Interestingly, when we get to chapter 17 Esther is following Joan again. Joan had moved to Belsize earlier and now Esther will do the same. Joan seems to be doing great, studying physics as well as playing golf and badminton, and fitting into the crowd at Belsize. Esther has goals to do the same, although she does't want Joan there while she is following in Joan's footsteps. At Belsize Joan doesn't act as a mentor like I expected. Instead she puts Esther down to try and make herself feel better (e.g., showing then Esther's picture in the fashion magazine). This made me realize there was a more competitive edge to their relationship than I had previously thought. I have no idea where their relationship might move from here, but I am definitely interested to find out.

1 comment:

  1. The idea of a weird kind of "competition" between Esther and Joan makes sense (at least in Esther's mind--she seems to see Joan as a "wannabe" of sorts, following her lead explicitly ["I read about you in the paper"]).

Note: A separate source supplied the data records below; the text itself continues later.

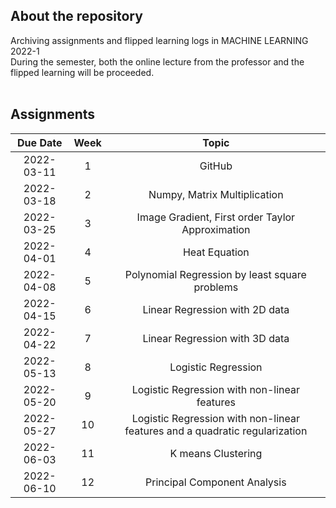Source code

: ## About the repository  
Archiving assignments and flipped learning logs in MACHINE LEARNING 2022-1   
During the semester, both the online lecture from the professor and the flipped learning will be proceeded.   
</br>

<!--## Flipped Learning    
For the flipped learning, students will take the [Andrew Ng's Machine Learning course](https://www.youtube.com/playlist?list=PLLssT5z_DsK-h9vYZkQkYNWcItqhlRJLN).   
I will log the progress with the time table below. 

|       Date       | Week | Lecture |   
|:----------------:|:------:|:----------------------------------------:|  
| 2022-03 | 1  | Lecture 1 ~ 2|    
| 2022-03 | 2  | Lecture 3 ~ 4| 
| 2022-03 | 3  | Lecture 5 ~ 6 | 
| 2022-04 | 4  | Lecture 7 ~ 8 | 
| 2022-04| 5  | Lecture 9 ~ 10 | 
| 2022-04 | 6  | Lecture 11 ~ 12  | 
| 2022-04 | 7  | Lecture 13 ~ 14  | 
| 2022-05 | 8  | Lecture 15 ~ 16  | 
| 2022-05 | 9  | Lecture 17 ~ 18  | 
| 2022-05 | 10  | Lecture 19  |
</br>-->

## Assignments   

|       Due Date       | Week | Topic |   
|:----------------:|:------:|:----------------------------------------:|  
| 2022-03-11 | 1  | GitHub|
| 2022-03-18 | 2  | Numpy, Matrix Multiplication| 
| 2022-03-25 | 3  | Image Gradient, First order Taylor Approximation| 
| 2022-04-01 | 4  | Heat Equation |
| 2022-04-08 | 5  | Polynomial Regression by least square problems |
| 2022-04-15 | 6  | Linear Regression with 2D data |
| 2022-04-22 | 7  | Linear Regression with 3D data |
| 2022-05-13 | 8  | Logistic Regression |
| 2022-05-20 | 9  | Logistic Regression with non-linear features |
| 2022-05-27 | 10  | Logistic Regression with non-linear features and a quadratic regularization |
| 2022-06-03 | 11  | K means Clustering |
| 2022-06-10 | 12  | Principal Component Analysis |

    Well, if it is a competition, then who wins in the end? Joan becomes a kind of surrogate for the Path Esther barely eludes. Do we see her suicide as a "There but for the grace of God" moment for Esther? Or does Esther maybe see it as some kind of failing on her own part, as Joan is able to go "all the way" while Esther isn't?

    (An important factor, maybe, in Joan's story--which is totally buried in Esther's story, where she mainly functions as a foil to the narrator--is the fact that she's a lesbian. If Esther feels constrained by women's role in 1950s heteronormative America, Joan must feel even more so. The reader glimpses the idea that Joan must be grappling with a range of issues Esther isn't even aware of.)